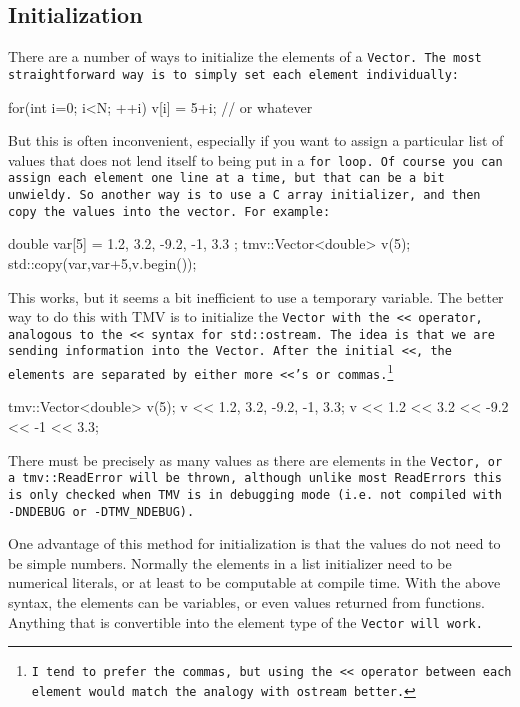 \subsection{Initialization}
\label{Vector_Initialization}

There are a number of ways to initialize the elements of a \tt{Vector}.
The most straightforward way is to simply set each element individually:
\begin{tmvcode}
for(int i=0; i<N; ++i) {
    v[i] = 5+i; // or whatever
}
\end{tmvcode}
But this is often inconvenient, especially if you want to assign a particular list of 
values that does not lend itself to being put in a \tt{for} loop.  Of course you can assign
each element one line at a time, but that can be a bit unwieldy.  So another 
way is to use a C array initializer, and then copy the values into the vector.  For example:
\begin{tmvcode}
double var[5] = { 1.2, 3.2, -9.2, -1, 3.3 };
tmv::Vector<double> v(5);
std::copy(var,var+5,v.begin());
\end{tmvcode}
This works, but it seems a bit inefficient to use a temporary variable.
The better way to do this with TMV is to initialize the \tt{Vector} with the \tt{<<} operator, analogous to the \tt{<<} syntax for \tt{std::ostream}.
The idea is that we are sending information into the \tt{Vector}.  
After the initial \tt{<<}, the elements are separated by either more \tt{<<}'s or commas.\footnote{
I tend to prefer the commas, but using the \tt{<<} operator between each element would
match the analogy with \tt{ostream} better.}
\begin{tmvcode}
tmv::Vector<double> v(5);
v << 1.2, 3.2, -9.2, -1, 3.3;
v << 1.2 << 3.2 << -9.2 << -1 << 3.3;
\end{tmvcode}
There must be precisely as many values as there are elements in the \tt{Vector},
or a \tt{tmv::ReadError} will be thrown, although unlike most \tt{ReadError}s this is only 
checked when TMV is in debugging mode (i.e. not compiled with \tt{-DNDEBUG} or \tt{-DTMV_NDEBUG}).

One advantage of this method for initialization is that the values do not need to be simple numbers.
Normally the elements in a list initializer need to be numerical literals, or at least to be 
computable at compile time.
With the above syntax, the elements can be variables, 
or even values returned from functions.  Anything that is convertible
into the element type of the \tt{Vector} will work.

* * *

What you are asked to do | An exact copy of the lines from the one with "One advantage of" to the final line of the entries is all that the answer should hold.

Answer section |
One advantage of this method for initialization is that the values do not need to be simple numbers.
Normally the elements in a list initializer need to be numerical literals, or at least to be 
computable at compile time.
With the above syntax, the elements can be variables, 
or even values returned from functions.  Anything that is convertible
into the element type of the \tt{Vector} will work.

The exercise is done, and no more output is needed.